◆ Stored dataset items
★ ★ ★ ★ ★

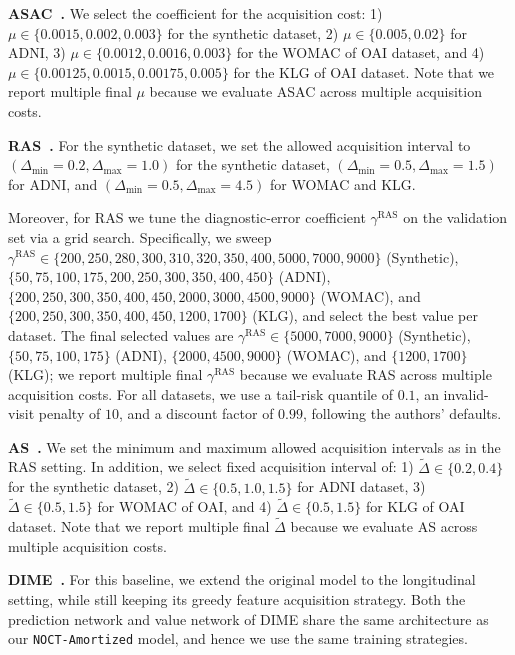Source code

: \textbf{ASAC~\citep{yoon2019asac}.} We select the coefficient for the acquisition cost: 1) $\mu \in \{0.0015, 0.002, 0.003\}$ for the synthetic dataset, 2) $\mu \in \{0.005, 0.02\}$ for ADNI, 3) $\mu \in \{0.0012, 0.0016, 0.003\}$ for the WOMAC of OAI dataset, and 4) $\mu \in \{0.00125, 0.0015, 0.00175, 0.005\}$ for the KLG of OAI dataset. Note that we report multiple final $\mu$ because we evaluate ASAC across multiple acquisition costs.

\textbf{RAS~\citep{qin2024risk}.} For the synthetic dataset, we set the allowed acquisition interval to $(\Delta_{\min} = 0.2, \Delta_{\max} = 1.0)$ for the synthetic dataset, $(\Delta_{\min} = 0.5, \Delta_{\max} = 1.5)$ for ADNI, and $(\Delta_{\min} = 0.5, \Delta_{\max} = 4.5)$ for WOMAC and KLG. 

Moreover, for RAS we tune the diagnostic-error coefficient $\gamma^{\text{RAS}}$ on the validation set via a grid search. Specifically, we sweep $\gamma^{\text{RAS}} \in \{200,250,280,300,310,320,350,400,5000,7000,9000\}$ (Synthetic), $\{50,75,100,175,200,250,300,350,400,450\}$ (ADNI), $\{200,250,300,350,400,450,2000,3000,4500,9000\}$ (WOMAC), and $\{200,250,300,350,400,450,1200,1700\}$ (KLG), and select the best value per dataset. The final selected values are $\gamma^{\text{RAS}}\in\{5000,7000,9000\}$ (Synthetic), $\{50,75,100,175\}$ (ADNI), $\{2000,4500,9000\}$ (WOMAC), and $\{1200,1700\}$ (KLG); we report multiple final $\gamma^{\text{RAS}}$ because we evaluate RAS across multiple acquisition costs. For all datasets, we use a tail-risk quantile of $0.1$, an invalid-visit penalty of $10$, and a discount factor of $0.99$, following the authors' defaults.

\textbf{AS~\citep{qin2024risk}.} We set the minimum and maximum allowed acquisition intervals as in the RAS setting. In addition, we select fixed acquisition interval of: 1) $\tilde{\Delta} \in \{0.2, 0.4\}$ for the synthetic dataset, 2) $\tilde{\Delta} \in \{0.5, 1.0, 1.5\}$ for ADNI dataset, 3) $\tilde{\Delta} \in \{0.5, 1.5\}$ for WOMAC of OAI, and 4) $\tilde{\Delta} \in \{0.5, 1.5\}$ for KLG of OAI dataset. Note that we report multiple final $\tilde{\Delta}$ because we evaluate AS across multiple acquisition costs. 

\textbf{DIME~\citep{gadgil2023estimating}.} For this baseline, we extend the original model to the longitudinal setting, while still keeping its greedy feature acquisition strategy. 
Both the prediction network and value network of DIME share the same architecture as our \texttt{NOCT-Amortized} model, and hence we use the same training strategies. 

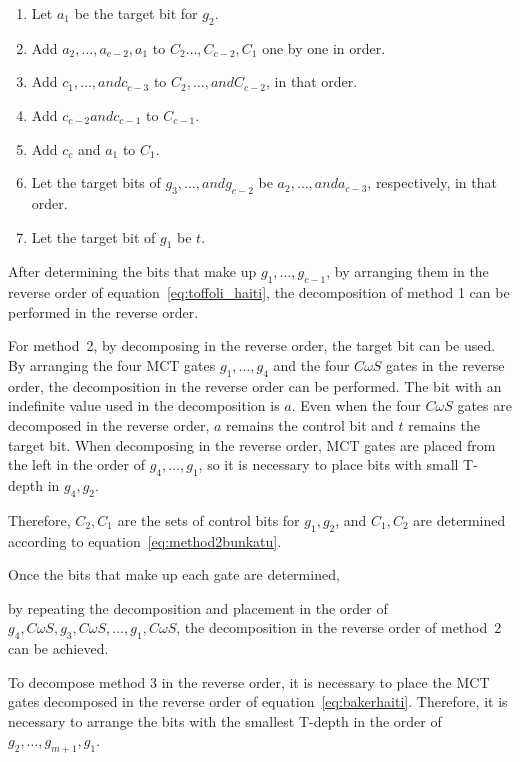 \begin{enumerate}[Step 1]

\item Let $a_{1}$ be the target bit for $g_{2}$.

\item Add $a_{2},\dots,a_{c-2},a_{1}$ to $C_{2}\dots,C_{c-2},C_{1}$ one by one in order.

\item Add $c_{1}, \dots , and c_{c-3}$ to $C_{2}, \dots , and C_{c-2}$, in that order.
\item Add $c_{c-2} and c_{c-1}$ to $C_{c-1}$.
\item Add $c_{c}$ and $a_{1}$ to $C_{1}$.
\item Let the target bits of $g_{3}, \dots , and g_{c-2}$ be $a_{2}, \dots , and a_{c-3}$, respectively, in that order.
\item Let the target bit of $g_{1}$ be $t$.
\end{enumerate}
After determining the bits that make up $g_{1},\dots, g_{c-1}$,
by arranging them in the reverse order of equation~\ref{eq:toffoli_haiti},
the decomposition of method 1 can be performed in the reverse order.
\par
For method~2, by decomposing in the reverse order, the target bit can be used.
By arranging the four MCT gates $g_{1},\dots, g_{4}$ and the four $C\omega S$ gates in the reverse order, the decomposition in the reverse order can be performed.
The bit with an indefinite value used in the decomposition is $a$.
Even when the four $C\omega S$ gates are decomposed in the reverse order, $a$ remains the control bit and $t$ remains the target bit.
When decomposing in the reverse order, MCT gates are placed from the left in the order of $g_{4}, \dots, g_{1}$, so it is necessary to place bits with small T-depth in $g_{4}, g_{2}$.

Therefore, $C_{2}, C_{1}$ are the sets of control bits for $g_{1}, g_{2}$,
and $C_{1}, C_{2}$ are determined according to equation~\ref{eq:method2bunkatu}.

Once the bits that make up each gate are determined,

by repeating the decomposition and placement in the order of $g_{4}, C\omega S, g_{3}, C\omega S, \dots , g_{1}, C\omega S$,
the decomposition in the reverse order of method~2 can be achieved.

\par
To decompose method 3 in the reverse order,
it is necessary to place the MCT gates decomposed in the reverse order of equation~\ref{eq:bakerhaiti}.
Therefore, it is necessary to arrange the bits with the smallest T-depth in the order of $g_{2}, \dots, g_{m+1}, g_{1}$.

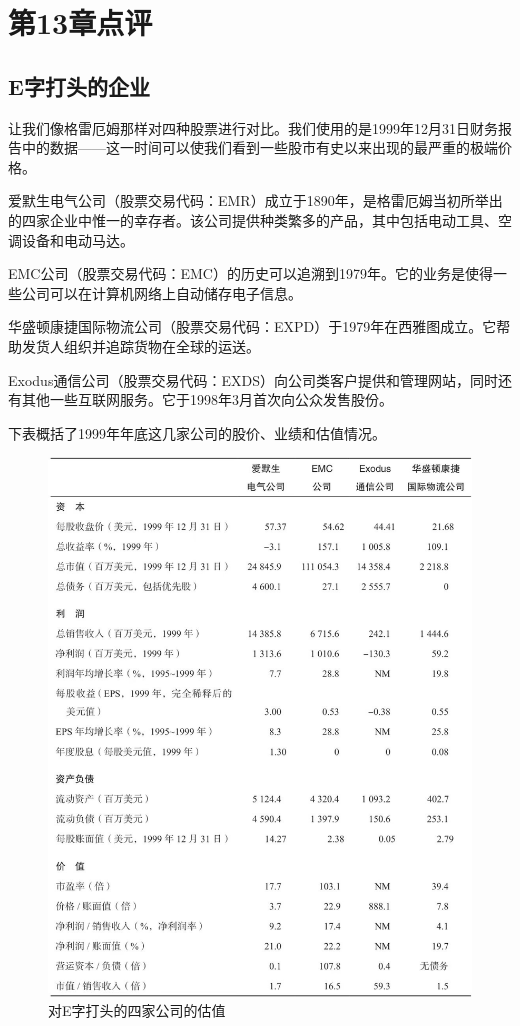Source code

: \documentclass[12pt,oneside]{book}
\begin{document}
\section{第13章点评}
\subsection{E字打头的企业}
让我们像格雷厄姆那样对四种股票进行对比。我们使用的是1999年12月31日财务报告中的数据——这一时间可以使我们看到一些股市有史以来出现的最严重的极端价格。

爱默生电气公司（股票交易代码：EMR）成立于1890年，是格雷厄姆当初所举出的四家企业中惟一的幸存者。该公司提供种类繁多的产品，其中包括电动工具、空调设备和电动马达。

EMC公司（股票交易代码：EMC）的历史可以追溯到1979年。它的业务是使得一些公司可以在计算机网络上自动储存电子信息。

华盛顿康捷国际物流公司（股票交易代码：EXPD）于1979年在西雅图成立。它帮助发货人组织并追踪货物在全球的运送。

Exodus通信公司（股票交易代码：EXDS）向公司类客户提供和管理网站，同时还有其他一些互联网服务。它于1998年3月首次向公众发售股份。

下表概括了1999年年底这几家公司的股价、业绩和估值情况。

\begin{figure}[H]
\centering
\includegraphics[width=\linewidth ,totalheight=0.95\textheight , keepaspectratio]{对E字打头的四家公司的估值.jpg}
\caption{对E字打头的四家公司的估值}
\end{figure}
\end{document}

★ ★ ★ ★ ★

Looking at the data, how many lines hold the string "Note"? Reply with the number alone.

◆ Exercise solution
2